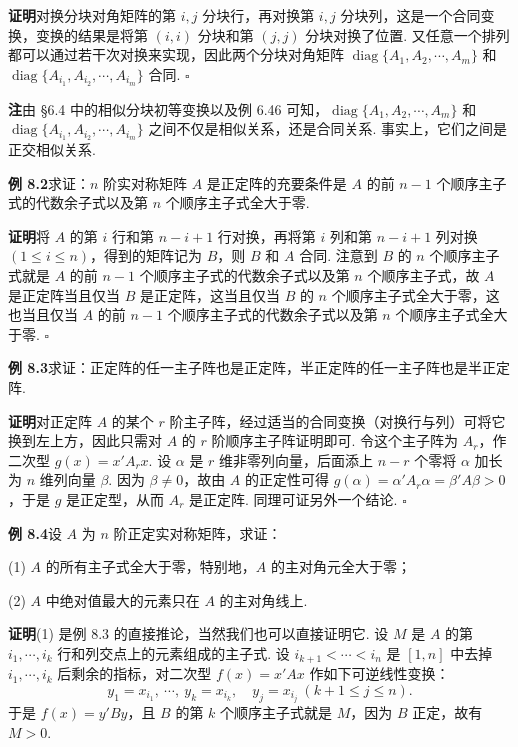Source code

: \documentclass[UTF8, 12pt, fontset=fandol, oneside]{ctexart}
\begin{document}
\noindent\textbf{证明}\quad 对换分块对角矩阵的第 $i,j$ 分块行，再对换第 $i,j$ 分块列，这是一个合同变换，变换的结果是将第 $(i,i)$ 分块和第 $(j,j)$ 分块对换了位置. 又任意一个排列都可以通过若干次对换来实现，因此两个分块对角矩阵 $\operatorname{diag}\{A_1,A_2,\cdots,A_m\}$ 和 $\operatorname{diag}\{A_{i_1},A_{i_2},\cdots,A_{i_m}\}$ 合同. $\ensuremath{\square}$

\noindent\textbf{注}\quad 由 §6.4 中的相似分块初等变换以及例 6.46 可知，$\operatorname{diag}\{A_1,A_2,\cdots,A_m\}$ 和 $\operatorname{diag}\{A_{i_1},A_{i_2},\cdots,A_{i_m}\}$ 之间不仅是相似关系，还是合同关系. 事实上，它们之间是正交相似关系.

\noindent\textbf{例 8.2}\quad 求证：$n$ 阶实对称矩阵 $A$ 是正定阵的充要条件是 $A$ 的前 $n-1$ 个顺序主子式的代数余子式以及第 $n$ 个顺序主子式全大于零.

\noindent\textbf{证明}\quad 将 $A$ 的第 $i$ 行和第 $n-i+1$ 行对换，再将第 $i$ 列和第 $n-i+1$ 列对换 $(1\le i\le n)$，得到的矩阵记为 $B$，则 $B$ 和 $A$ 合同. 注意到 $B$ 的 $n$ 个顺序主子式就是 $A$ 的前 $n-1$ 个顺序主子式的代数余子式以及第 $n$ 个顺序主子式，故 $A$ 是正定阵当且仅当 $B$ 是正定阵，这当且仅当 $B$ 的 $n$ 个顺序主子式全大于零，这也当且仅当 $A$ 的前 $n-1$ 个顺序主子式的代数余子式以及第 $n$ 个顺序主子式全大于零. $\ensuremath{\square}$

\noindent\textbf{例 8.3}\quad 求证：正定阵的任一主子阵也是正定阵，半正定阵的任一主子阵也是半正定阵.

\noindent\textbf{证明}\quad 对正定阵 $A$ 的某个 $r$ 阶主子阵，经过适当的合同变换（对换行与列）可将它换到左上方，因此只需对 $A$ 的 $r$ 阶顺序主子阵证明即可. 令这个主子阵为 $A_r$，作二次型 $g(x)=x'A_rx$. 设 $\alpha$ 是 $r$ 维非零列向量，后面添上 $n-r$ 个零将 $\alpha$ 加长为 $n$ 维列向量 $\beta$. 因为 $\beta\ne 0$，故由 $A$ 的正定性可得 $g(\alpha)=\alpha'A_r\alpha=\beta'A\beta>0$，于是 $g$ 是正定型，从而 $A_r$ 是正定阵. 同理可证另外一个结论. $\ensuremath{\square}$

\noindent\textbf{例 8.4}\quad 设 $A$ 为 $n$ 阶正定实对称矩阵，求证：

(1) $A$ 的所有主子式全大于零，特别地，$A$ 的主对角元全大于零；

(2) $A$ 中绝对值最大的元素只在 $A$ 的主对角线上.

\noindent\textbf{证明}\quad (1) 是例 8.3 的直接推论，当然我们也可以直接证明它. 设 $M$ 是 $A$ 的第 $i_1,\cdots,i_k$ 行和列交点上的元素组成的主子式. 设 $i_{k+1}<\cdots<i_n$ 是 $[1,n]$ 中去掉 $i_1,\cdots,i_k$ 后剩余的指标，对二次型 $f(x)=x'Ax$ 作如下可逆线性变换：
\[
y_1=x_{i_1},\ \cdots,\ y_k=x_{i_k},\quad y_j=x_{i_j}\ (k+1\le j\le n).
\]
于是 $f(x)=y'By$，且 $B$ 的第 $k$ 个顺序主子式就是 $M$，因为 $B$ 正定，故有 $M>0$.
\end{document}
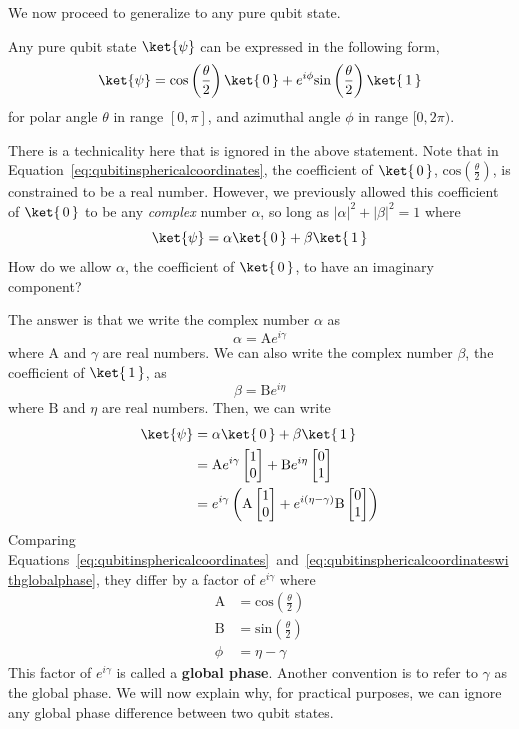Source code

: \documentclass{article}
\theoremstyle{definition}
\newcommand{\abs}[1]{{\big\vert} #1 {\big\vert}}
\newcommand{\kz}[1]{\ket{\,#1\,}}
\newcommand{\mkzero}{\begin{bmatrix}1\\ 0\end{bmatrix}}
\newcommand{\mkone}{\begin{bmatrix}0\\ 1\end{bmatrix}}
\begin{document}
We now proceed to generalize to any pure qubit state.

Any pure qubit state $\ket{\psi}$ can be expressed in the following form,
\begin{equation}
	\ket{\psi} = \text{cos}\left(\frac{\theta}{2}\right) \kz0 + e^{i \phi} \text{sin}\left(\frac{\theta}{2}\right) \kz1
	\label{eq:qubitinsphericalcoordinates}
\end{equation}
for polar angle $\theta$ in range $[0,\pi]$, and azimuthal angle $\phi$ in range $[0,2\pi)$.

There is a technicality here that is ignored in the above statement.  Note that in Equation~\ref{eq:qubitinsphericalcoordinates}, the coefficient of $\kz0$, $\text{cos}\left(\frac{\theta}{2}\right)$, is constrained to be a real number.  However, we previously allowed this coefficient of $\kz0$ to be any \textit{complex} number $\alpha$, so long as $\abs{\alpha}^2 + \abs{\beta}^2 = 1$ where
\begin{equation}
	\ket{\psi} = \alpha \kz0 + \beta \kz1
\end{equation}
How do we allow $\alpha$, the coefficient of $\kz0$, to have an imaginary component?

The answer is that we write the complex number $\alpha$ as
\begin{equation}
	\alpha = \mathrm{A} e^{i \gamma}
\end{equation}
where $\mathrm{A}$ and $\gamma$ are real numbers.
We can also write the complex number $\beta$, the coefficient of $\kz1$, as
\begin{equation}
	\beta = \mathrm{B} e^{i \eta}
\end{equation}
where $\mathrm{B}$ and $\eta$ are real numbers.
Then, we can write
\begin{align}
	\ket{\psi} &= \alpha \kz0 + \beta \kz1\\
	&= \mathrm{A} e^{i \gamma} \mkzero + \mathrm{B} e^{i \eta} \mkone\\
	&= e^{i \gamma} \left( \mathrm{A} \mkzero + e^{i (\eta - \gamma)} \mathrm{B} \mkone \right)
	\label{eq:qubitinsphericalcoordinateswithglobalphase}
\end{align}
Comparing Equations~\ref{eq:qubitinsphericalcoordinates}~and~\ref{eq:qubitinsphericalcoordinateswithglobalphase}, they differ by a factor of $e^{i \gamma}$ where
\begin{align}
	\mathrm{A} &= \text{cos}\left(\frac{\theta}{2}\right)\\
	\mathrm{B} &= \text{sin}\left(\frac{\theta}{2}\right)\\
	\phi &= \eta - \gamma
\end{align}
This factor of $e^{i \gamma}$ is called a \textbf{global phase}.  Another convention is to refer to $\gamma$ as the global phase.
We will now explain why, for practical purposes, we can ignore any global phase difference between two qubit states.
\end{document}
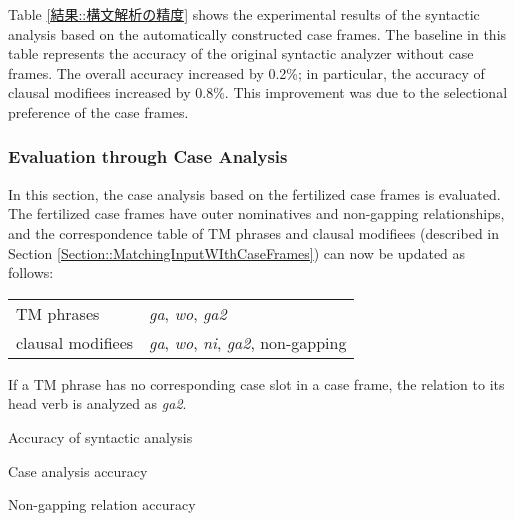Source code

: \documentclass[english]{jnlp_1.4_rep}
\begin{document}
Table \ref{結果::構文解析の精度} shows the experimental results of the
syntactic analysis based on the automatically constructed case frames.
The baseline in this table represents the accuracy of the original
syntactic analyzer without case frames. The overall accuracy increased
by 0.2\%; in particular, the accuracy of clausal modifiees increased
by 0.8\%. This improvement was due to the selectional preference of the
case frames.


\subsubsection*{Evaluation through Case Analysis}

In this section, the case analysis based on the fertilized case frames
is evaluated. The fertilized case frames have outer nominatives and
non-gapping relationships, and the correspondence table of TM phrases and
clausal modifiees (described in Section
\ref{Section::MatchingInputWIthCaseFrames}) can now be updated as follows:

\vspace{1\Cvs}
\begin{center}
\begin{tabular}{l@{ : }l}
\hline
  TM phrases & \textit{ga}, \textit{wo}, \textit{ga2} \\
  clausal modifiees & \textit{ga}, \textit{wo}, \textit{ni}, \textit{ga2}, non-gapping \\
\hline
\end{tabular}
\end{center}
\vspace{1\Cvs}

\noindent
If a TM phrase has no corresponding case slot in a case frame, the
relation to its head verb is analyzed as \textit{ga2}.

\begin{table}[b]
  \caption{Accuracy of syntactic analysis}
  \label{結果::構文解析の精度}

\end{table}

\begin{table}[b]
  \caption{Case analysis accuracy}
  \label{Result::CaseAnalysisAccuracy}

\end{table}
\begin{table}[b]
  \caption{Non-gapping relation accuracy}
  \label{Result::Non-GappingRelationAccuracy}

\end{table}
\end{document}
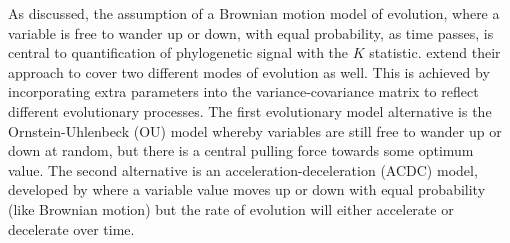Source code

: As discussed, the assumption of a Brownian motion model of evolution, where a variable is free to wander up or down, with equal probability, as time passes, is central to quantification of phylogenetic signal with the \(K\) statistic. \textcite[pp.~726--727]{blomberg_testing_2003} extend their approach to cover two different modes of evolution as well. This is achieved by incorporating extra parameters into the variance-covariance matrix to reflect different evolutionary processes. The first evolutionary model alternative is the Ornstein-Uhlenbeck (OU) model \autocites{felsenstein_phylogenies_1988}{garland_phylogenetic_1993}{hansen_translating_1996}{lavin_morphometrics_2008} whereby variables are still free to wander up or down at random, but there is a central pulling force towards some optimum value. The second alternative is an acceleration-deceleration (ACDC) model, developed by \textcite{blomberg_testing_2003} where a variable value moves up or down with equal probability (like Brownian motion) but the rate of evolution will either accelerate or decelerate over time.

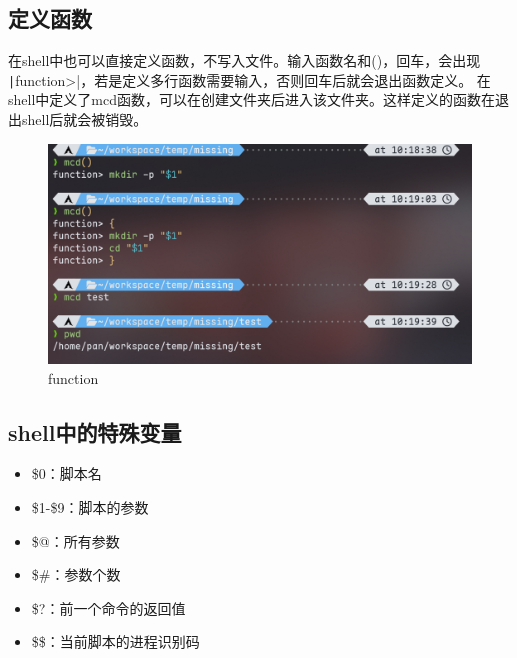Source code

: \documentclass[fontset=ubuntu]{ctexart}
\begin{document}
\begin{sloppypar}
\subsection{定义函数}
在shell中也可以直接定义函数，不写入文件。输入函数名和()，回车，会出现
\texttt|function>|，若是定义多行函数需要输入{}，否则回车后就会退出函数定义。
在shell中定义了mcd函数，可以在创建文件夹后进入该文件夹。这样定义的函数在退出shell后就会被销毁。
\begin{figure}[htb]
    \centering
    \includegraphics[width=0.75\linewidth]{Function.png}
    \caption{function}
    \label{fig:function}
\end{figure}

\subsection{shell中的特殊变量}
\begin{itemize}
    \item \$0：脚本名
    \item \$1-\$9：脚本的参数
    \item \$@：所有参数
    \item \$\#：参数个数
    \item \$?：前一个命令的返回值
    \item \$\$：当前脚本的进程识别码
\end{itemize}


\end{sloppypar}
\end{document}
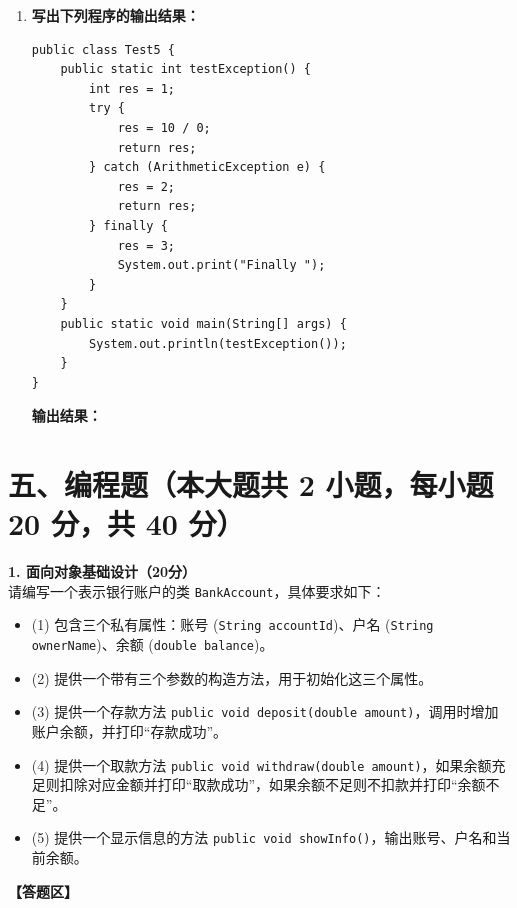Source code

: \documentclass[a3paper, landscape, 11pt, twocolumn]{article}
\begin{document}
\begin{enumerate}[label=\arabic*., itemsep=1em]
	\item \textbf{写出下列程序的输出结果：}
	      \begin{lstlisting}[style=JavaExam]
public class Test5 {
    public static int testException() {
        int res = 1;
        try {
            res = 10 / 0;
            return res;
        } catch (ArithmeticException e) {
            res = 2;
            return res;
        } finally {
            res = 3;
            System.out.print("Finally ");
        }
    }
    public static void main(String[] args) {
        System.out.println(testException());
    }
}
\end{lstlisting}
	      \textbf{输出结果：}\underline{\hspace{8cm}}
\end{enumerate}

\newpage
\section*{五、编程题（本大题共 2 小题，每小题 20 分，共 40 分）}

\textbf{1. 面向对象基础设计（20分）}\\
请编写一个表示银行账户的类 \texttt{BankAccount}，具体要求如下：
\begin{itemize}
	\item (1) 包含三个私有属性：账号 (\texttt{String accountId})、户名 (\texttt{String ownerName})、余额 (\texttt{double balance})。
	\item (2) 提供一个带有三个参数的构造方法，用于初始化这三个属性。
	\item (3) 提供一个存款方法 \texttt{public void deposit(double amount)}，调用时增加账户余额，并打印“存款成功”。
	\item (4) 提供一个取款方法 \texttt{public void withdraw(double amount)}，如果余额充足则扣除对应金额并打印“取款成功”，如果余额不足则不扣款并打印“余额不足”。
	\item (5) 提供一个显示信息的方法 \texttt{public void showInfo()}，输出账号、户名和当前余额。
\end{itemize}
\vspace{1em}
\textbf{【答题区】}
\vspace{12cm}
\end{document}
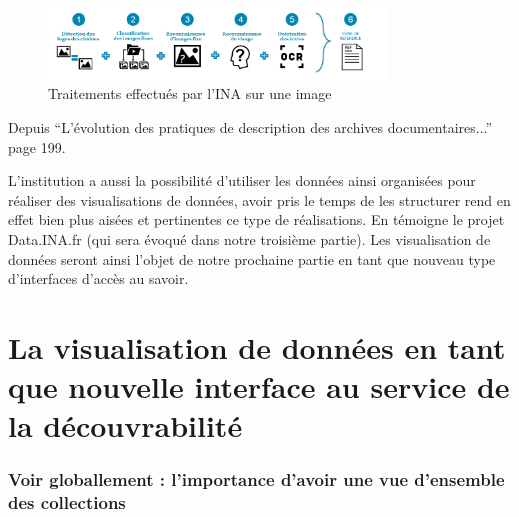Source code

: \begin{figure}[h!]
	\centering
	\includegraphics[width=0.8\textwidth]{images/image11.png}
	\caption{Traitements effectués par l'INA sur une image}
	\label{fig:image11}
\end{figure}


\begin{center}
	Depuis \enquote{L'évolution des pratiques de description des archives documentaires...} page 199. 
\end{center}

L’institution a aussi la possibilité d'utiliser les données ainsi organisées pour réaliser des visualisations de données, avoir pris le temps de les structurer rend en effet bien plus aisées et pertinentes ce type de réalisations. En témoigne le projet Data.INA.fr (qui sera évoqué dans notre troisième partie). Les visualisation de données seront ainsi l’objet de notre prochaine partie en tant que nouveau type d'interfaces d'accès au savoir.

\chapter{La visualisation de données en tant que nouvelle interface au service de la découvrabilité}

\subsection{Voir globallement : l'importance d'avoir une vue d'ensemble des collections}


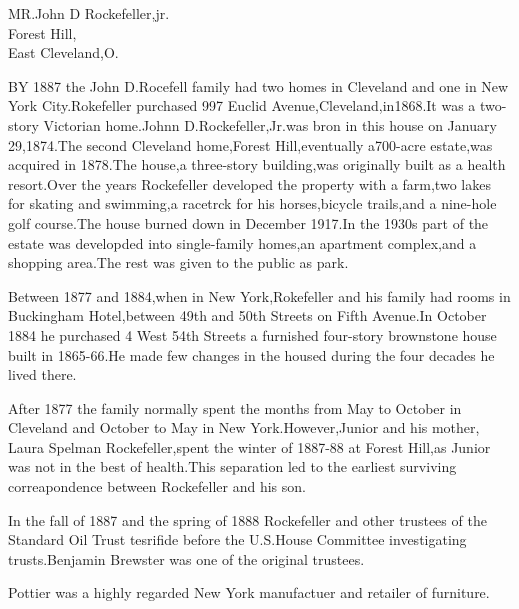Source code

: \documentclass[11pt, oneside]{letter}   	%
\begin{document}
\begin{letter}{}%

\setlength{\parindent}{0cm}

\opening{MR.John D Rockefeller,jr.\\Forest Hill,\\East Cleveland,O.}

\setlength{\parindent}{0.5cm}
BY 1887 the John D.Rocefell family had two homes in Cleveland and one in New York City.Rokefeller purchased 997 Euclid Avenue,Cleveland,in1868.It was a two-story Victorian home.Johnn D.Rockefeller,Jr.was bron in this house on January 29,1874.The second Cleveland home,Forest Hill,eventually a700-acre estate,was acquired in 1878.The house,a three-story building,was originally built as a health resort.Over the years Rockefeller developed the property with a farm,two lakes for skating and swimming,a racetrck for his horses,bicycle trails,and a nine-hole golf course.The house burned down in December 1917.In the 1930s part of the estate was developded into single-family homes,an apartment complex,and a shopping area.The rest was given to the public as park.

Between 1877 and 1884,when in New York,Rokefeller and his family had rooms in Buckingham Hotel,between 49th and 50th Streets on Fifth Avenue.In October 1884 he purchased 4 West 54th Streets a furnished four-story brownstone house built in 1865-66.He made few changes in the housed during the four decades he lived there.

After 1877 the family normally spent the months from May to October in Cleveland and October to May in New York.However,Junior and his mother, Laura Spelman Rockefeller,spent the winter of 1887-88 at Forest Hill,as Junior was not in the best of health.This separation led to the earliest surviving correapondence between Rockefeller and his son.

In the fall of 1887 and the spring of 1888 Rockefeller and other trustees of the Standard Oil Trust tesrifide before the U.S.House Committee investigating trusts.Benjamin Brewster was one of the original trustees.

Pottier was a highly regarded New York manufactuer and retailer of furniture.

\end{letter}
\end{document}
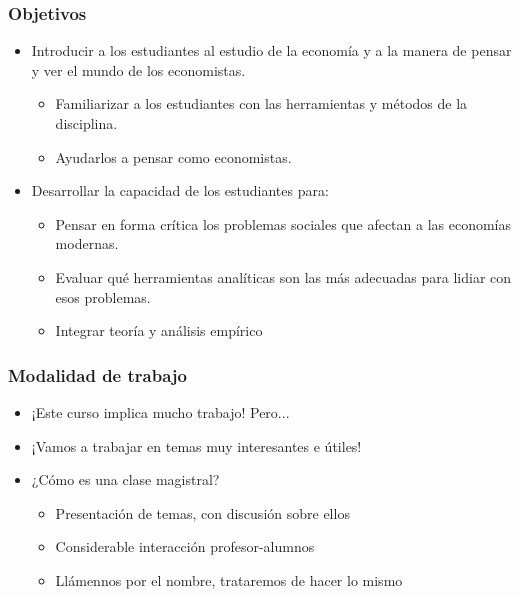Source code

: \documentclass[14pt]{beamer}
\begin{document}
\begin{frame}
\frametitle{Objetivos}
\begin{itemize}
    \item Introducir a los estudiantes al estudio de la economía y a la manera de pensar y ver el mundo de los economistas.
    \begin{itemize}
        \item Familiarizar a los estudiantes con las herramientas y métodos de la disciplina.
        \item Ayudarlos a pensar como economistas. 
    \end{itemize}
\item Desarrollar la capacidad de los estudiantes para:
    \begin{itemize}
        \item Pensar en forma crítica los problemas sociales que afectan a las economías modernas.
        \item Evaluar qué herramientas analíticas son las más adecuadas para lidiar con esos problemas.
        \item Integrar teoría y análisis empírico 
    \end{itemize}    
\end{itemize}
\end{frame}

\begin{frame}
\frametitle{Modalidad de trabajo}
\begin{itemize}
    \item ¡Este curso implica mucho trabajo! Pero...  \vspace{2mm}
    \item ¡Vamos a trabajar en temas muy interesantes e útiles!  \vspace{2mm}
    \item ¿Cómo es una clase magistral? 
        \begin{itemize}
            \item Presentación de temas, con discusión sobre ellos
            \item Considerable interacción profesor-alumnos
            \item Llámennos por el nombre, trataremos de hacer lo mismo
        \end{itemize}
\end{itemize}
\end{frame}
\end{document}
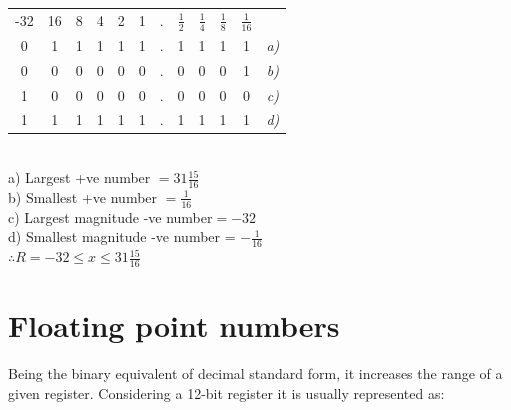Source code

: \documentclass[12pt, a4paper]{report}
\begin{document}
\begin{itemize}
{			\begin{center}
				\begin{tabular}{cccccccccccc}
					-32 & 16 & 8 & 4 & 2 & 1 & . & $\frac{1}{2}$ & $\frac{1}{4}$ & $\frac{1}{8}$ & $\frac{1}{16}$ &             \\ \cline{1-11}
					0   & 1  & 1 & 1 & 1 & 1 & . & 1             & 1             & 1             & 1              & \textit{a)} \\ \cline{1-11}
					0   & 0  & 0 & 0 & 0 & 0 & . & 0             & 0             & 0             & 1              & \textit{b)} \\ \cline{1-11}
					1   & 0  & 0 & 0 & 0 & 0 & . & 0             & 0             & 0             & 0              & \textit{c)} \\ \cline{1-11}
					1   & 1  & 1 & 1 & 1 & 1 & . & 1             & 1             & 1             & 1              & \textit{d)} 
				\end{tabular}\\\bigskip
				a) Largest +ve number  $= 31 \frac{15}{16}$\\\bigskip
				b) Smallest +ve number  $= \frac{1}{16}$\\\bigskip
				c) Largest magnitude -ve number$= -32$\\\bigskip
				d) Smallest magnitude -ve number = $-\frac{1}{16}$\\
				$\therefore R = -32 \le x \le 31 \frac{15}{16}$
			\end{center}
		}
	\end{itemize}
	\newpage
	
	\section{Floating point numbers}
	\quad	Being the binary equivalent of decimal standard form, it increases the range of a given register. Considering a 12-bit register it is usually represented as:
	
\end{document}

==*==

EXERCISE PROMPT: Copy each line of the data above that holds "have".

EXERCISE RESPONSE:
How do we allow $\alpha$, the coefficient of $\kz0$, to have an imaginary component?
is evaluated. The fertilized case frames have outer nominatives and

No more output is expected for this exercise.